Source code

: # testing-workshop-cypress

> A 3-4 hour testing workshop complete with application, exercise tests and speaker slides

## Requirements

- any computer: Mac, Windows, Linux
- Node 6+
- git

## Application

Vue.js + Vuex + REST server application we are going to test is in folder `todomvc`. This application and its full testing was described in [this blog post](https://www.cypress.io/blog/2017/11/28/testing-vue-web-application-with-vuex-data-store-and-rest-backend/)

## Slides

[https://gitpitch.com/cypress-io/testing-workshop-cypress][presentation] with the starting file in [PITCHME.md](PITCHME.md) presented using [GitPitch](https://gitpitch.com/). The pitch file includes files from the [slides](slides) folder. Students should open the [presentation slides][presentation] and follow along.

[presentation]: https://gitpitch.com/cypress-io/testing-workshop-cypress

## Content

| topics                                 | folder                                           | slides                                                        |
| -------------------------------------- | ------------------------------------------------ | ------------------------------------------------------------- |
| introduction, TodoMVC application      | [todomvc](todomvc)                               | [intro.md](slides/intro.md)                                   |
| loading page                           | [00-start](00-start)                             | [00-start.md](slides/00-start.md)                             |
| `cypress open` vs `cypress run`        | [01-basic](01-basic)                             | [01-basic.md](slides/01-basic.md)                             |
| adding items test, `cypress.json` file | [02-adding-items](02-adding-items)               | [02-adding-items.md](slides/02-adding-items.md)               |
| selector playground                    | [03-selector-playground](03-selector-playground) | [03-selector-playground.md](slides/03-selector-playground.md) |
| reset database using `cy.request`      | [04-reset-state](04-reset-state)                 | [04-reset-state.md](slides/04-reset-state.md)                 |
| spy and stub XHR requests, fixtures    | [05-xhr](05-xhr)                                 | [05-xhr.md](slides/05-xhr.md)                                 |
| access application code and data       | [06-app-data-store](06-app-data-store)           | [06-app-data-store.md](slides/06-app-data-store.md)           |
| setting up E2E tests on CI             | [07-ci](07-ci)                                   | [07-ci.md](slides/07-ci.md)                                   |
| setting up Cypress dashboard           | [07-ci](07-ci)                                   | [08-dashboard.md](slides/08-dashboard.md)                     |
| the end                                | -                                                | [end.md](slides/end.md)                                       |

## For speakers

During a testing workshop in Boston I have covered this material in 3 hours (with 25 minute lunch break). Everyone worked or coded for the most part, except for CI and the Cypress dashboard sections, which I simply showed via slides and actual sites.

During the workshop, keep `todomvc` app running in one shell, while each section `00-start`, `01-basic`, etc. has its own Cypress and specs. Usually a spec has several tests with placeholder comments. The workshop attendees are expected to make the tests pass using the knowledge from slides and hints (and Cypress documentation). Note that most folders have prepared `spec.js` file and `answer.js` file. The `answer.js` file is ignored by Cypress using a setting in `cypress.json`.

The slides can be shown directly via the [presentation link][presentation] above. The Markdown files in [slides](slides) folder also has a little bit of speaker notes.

• Problem to solve:
Once you have read the listing, retype it in full, word for word.

• Result:
Source code

: # testing-workshop-cypress

> A 3-4 hour testing workshop complete with application, exercise tests and speaker slides

## Requirements

- any computer: Mac, Windows, Linux
- Node 6+
- git

## Application

Vue.js + Vuex + REST server application we are going to test is in folder `todomvc`. This application and its full testing was described in [this blog post](https://www.cypress.io/blog/2017/11/28/testing-vue-web-application-with-vuex-data-store-and-rest-backend/)

## Slides

[https://gitpitch.com/cypress-io/testing-workshop-cypress][presentation] with the starting file in [PITCHME.md](PITCHME.md) presented using [GitPitch](https://gitpitch.com/). The pitch file includes files from the [slides](slides) folder. Students should open the [presentation slides][presentation] and follow along.

[presentation]: https://gitpitch.com/cypress-io/testing-workshop-cypress

## Content

| topics                                 | folder                                           | slides                                                        |
| -------------------------------------- | ------------------------------------------------ | ------------------------------------------------------------- |
| introduction, TodoMVC application      | [todomvc](todomvc)                               | [intro.md](slides/intro.md)                                   |
| loading page                           | [00-start](00-start)                             | [00-start.md](slides/00-start.md)                             |
| `cypress open` vs `cypress run`        | [01-basic](01-basic)                             | [01-basic.md](slides/01-basic.md)                             |
| adding items test, `cypress.json` file | [02-adding-items](02-adding-items)               | [02-adding-items.md](slides/02-adding-items.md)               |
| selector playground                    | [03-selector-playground](03-selector-playground) | [03-selector-playground.md](slides/03-selector-playground.md) |
| reset database using `cy.request`      | [04-reset-state](04-reset-state)                 | [04-reset-state.md](slides/04-reset-state.md)                 |
| spy and stub XHR requests, fixtures    | [05-xhr](05-xhr)                                 | [05-xhr.md](slides/05-xhr.md)                                 |
| access application code and data       | [06-app-data-store](06-app-data-store)           | [06-app-data-store.md](slides/06-app-data-store.md)           |
| setting up E2E tests on CI             | [07-ci](07-ci)                                   | [07-ci.md](slides/07-ci.md)                                   |
| setting up Cypress dashboard           | [07-ci](07-ci)                                   | [08-dashboard.md](slides/08-dashboard.md)                     |
| the end                                | -                                                | [end.md](slides/end.md)                                       |

## For speakers

During a testing workshop in Boston I have covered this material in 3 hours (with 25 minute lunch break). Everyone worked or coded for the most part, except for CI and the Cypress dashboard sections, which I simply showed via slides and actual sites.

During the workshop, keep `todomvc` app running in one shell, while each section `00-start`, `01-basic`, etc. has its own Cypress and specs. Usually a spec has several tests with placeholder comments. The workshop attendees are expected to make the tests pass using the knowledge from slides and hints (and Cypress documentation). Note that most folders have prepared `spec.js` file and `answer.js` file. The `answer.js` file is ignored by Cypress using a setting in `cypress.json`.

The slides can be shown directly via the [presentation link][presentation] above. The Markdown files in [slides](slides) folder also has a little bit of speaker notes.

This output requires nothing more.